The Pillars of Leave Management: Adding A Task Bank To Your SAW/RTW Game
If you haven't already, we recommend that before reading this blog, you check out the first five pillars that we've already posted:
Pillar 1: Extracting Data To Support Your Leave Management Efforts
Pillar 2: The Intersection of the FMLA and the ADA
Pillar 3: Assessing Exposure to Mental Illness Risk
Pillar 4: The Importance Of Peripheral Vision In Absence Management
Pillar 5: Workflow For The ADA Interactive Process
In this sixth and final column, we discuss the role of a task bank in the ADA accommodation process, and how you can begin to develop your own.
Pillar 6: Adding A Task Bank To Your SAW/RTW Game
As the shift to a knowledge-based economy continues, employees become increasingly valuable to their employers, and retention becomes a key factor in company success. Studies have shown that the average cost of turnover is 33% of an employee’s salary, equating to $15,000. However, for highly paid and more senior jobs, the percentage can rise to 213%. This demonstrates the need to focus on strategies that keep employees engaged in the workplace. The stay-at-work/return-to-work (SAW/RTW) program is one such strategy, and for the sixth pillar in this column, we’ll examine an often-overlooked SAW/RTW resource: the task bank.
During the ADA interactive process, we tend to focus on accommodations like providing leave, reducing schedules, modifying work, and providing adaptive equipment. But what happens when your employee still can’t perform the essential functions of the job? Recognize that this valuable team member in whom you’ve invested might be able to perform another role temporarily!
This is where the task bank comes in; a task bank is a database of tasks that need to be performed in your organization on a temporary basis. This work can be used to keep employees engaged in the workplace by matching them with tasks aligning to their current physical and cognitive abilities. This provides the employee with interim work that progressively matches their abilities until they can perform a permanent position.

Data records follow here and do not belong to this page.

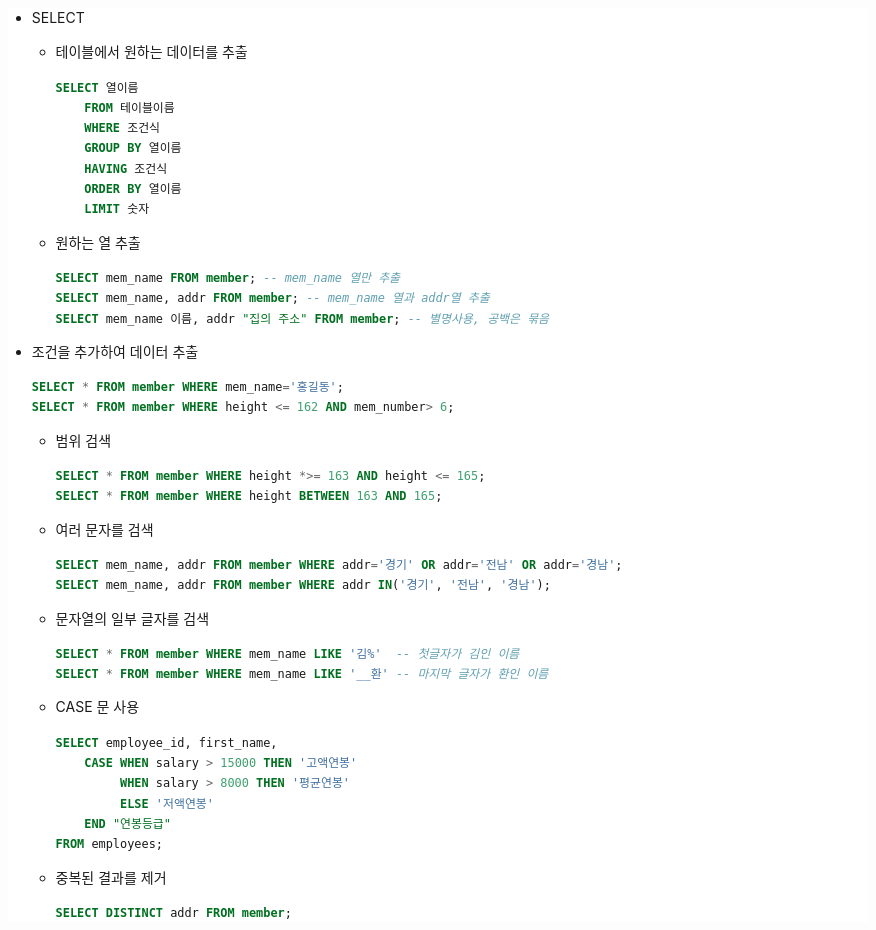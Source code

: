 - SELECT
    - 테이블에서 원하는 데이터를 추출
        ```sql
        SELECT 열이름   
            FROM 테이블이름   
            WHERE 조건식   
            GROUP BY 열이름    
            HAVING 조건식    
            ORDER BY 열이름    
            LIMIT 숫자   
        ```

    - 원하는 열 추출
        ```sql
        SELECT mem_name FROM member; -- mem_name 열만 추출
        SELECT mem_name, addr FROM member; -- mem_name 열과 addr열 추출
        SELECT mem_name 이름, addr "집의 주소" FROM member; -- 별명사용, 공백은 묶음
        ```

- 조건을 추가하여 데이터 추출
    ```sql
    SELECT * FROM member WHERE mem_name='홍길동';
    SELECT * FROM member WHERE height <= 162 AND mem_number> 6;
    ```
    - 범위 검색
        ``` sql
        SELECT * FROM member WHERE height *>= 163 AND height <= 165;
        SELECT * FROM member WHERE height BETWEEN 163 AND 165;
        ```
    - 여러 문자를 검색
        ``` sql
        SELECT mem_name, addr FROM member WHERE addr='경기' OR addr='전남' OR addr='경남';
        SELECT mem_name, addr FROM member WHERE addr IN('경기', '전남', '경남');
        ```
    - 문자열의 일부 글자를 검색
        ```sql
        SELECT * FROM member WHERE mem_name LIKE '김%'  -- 첫글자가 김인 이름
        SELECT * FROM member WHERE mem_name LIKE '__환' -- 마지막 글자가 환인 이름
        ```
    - CASE 문 사용
        ```sql
        SELECT employee_id, first_name,
            CASE WHEN salary > 15000 THEN '고액연봉'
                 WHEN salary > 8000 THEN '평균연봉'
                 ELSE '저액연봉'
            END "연봉등급"
        FROM employees;
        ```
    - 중복된 결과를 제거
        ```sql
        SELECT DISTINCT addr FROM member;
        ```
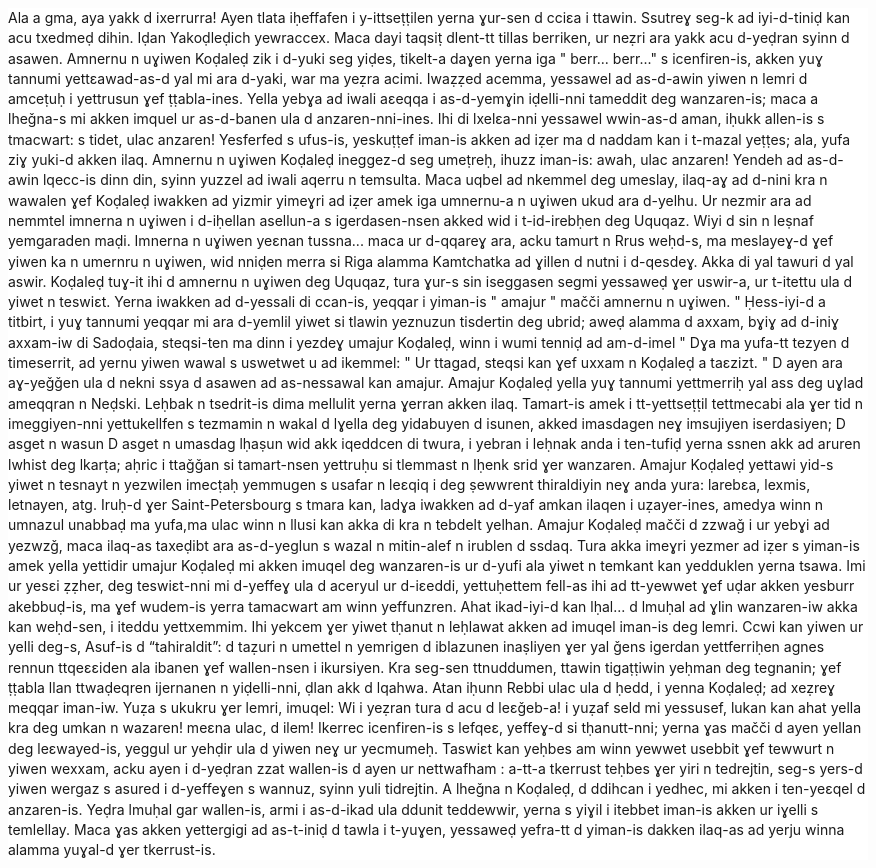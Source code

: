 Ala a gma, aya yakk d ixerrurra! Ayen tlata iḥeffafen i y-ittseṭṭilen yerna ɣur-sen d cciɛa i ttawin. Ssutreɣ seg-k ad iyi-d-tiniḍ kan acu txedmeḍ dihin.
Iḍan Yakoḍleḍich yewraccex.
Maca dayi taqsiṭ dlent-tt tillas berriken, ur neẓri ara yakk acu d-yeḍran syinn d asawen.
Amnernu n uɣiwen Koḍaleḍ zik i d-yuki seg yiḍes, tikelt-a daɣen yerna iga " berr... berr..." s icenfiren-is, akken yuɣ tannumi yettɛawad-as-d yal mi ara d-yaki, war ma yeẓra acimi. Iwaẓẓed acemma, yessawel ad as-d-awin yiwen n lemri d amceṭuḥ i yettrusun ɣef ṭṭabla-ines. Yella yebɣa ad iwali aɛeqqa i as-d-yemɣin iḍelli-nni tameddit deg wanzaren-is; maca a lheǧna-s mi akken imquel ur as-d-banen ula d anzaren-nni-ines. Ihi di lxelɛa-nni yessawel wwin-as-d aman, iḥukk allen-is s tmacwart: s tidet, ulac anzaren! Yesferfed s ufus-is, yeskuṭṭef iman-is akken ad iẓer ma d naddam kan i t-mazal yeṭṭes; ala, yufa ziɣ yuki-d akken ilaq. Amnernu n uɣiwen Koḍaleḍ ineggez-d seg umeṭreḥ, ihuzz iman-is: awah, ulac anzaren! Yendeh ad as-d-awin lqecc-is dinn din, syinn yuzzel ad iwali aqerru n temsulta.
Maca uqbel ad nkemmel deg umeslay, ilaq-aɣ ad d-nini kra n wawalen ɣef Koḍaleḍ iwakken ad yizmir yimeɣri ad iẓer amek iga umnernu-a n uɣiwen ukud ara d-yelhu.
Ur nezmir ara ad nemmtel imnerna n uɣiwen i d-iḥellan asellun-a s igerdasen-nsen akked wid i t-id-irebḥen deg Uquqaz. Wiyi d sin n leṣnaf yemgaraden maḍi. Imnerna n uɣiwen yeɛnan tussna... maca ur d-qqareɣ ara, acku tamurt n Rrus weḥd-s, ma meslayeɣ-d
ɣef yiwen ka n umernru n uɣiwen, wid nniḍen merra si
Riga alamma Kamtchatka ad ɣillen d nutni i d-qesdeɣ.
Akka di yal tawuri d yal aswir.
Koḍaleḍ tuɣ-it ihi d amnernu n uɣiwen deg Uquqaz, tura ɣur-s sin iseggasen segmi yessaweḍ ɣer uswir-a, ur t-itettu ula d yiwet n teswiɛt. Yerna iwakken ad d-yessali di ccan-is, yeqqar i yiman-is " amajur " mačči amnernu n uɣiwen. " Ḥess-iyi-d a titbirt, i yuɣ tannumi yeqqar mi ara d-yemlil yiwet si tlawin yeznuzun tisdertin deg ubrid; aweḍ alamma d axxam, bɣiɣ ad d-iniɣ axxam-iw di
Sadoḍaia, steqsi-ten ma dinn i yezdeɣ umajur Koḍaleḍ, winn i wumi tenniḍ ad am-d-imel " Dɣa ma yufa-tt tezyen d timeserrit, ad yernu yiwen wawal s uswetwet u ad ikemmel: " Ur ttagad, steqsi kan ɣef uxxam n Koḍaleḍ a taɛzizt. " D ayen ara aɣ-yeǧǧen ula d nekni ssya d asawen ad as-nessawal kan amajur.
Amajur Koḍaleḍ yella yuɣ tannumi yettmerriḥ yal ass deg uɣlad ameqqran n Neḍski. Leḥbak n tsedrit-is dima mellulit yerna ɣerran akken ilaq. Tamart-is amek i tt-yettseṭṭil tettmecabi ala ɣer tid n imeggiyen-nni yettukellfen s tezmamin n wakal d lɣella deg yidabuyen d isunen, akked imasdagen neɣ imsujiyen iserdasiyen;
D asget n wasun
D asget n umasdag lḥaṣun wid akk iqeddcen di twura, i yebran i leḥnak anda i ten-tufiḍ yerna ssnen akk ad aruren lwhist deg lkarṭa; aḥric i ttaǧǧan si tamart-nsen yettruḥu si tlemmast n lḥenk srid ɣer wanzaren. Amajur Koḍaleḍ yettawi yid-s yiwet n tesnayt n yezwilen imecṭaḥ yemmugen s usafar n leɛqiq i deg ṣewwrent thiraldiyin neɣ anda yura: larebɛa, lexmis, letnayen, atg. Iruḥ-d ɣer Saint-Petersbourg s tmara kan, ladɣa iwakken ad d-yaf amkan ilaqen i uẓayer-ines, amedya winn n umnazul unabbaḍ ma yufa,ma ulac winn n llusi kan akka di kra n tebdelt yelhan. Amajur
Koḍaleḍ mačči d zzwaǧ i ur yebɣi ad yezwzǧ, maca ilaq-as taxeḍibt ara as-d-yeglun s wazal n mitin-alef n irublen d ssdaq. Tura akka imeɣri yezmer ad iẓer s yiman-is amek yella yettidir umajur Koḍaleḍ mi akken imuqel deg wanzaren-is ur d-yufi ala yiwet n temkant kan yedduklen yerna tsawa.
Imi ur yesɛi ẓẓher, deg teswiɛt-nni mi d-yeffeɣ ula d aceryul ur d-iɛeddi, yettuḥettem fell-as ihi ad tt-yewwet
ɣef uḍar akken yesburr akebbuḍ-is, ma ɣef wudem-is yerra tamacwart am winn yeffunzren.
Ahat ikad-iyi-d kan lḥal... d lmuḥal ad ɣlin wanzaren-iw akka kan weḥd-sen, i iteddu yettxemmim.
Ihi yekcem ɣer yiwet tḥanut n leḥlawat akken ad imuqel iman-is deg lemri. Ccwi kan yiwen ur yelli deg-s,
Asuf-is d “tahiraldit”: d taẓuri n umettel n yemrigen d iblazunen inaṣliyen ɣer yal ǧens igerdan yettferriḥen agnes rennun ttqeɛɛiden ala ibanen ɣef wallen-nsen i ikursiyen. Kra seg-sen ttnuddumen, ttawin tigaṭṭiwin yeḥman deg tegnanin; ɣef ṭṭabla llan ttwaḍeqren ijernanen n yiḍelli-nni, ḍlan akk d lqahwa.
Atan iḥunn Rebbi ulac ula d ḥedd, i yenna Koḍaleḍ; ad xeẓreɣ meqqar iman-iw.
Yuẓa s ukukru ɣer lemri, imuqel:
Wi i yeẓran tura d acu d leɛǧeb-a! i yuẓaf seld mi yessusef, lukan kan ahat yella kra deg umkan n wazaren! meɛna ulac, d ilem!
Ikerrec icenfiren-is s lefqeɛ, yeffeɣ-d si tḥanutt-nni; yerna ɣas mačči d ayen yellan deg leɛwayed-is, yeggul ur yehḍir ula d yiwen neɣ ur yecmumeḥ. Taswiɛt kan yeḥbes am winn yewwet usebbit ɣef tewwurt n yiwen wexxam, acku ayen i d-yeḍran zzat wallen-is d ayen ur nettwafham
: a-tt-a tkerrust teḥbes ɣer yiri n tedrejtin, seg-s yers-d yiwen wergaz s asured i d-yeffeɣen s wannuz, syinn yuli tidrejtin. A lheǧna n Koḍaleḍ, d ddihcan i yedhec, mi akken i ten-yeɛqel d anzaren-is. Yeḍra lmuḥal gar wallen-is, armi i as-d-ikad ula ddunit teddewwir, yerna s yiɣil i itebbet iman-is akken ur iɣelli s temlellay. Maca ɣas akken yettergigi ad as-t-iniḍ d tawla i t-yuɣen, yessaweḍ yefra-tt d yiman-is dakken ilaq-as ad yerju winna alamma yuɣal-d ɣer tkerrust-is.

To begin developing a task bank, identify your key stakeholders. Typically, the absence and disability management team is the driving force. The human resources team holds valuable knowledge about the types of jobs across your company, while supervisors know specific jobs and skill sets in their departments. Executives need to understand the bottom line value and lend their support to promote the task bank. Rounding out the group is the employee population who needs to know that this resource is available.
Next, look for tasks. These are activities that:
- no one has time to do;
- are short-term projects;
- would allow other employees to focus on their higher priority work;
- are valuable to a department; and
- meet business needs.
The task bank is a dynamic tool, and you should train supervisors and others to automatically add new tasks as they become available. Make sure you capture the following information for each identified task:
- Task name
- Description of work
- Location
- Education or training requirements
- Work hours and dates
- Name of supervisor
- Detailed essential functions to compare to an employee’s current abilities
In addition to capturing and managing tasks, it’s important to keep sight of the processes that underpin your task bank, including:
- Stakeholder collaboration
- Efficient methods to add and delete tasks
- Training for employees and supervisors
- Continuous progress reviews of employees performing transitional work
Your task bank will require ongoing maintenance. You should continually look for ways to adapt the tasks to the specific needs of your workforce in order to keep your valuable employees on the job. And there are even bigger payoffs; a successful task bank can help drive a fundamental shift from focusing on an employee’s disabilities to instead looking for their abilities.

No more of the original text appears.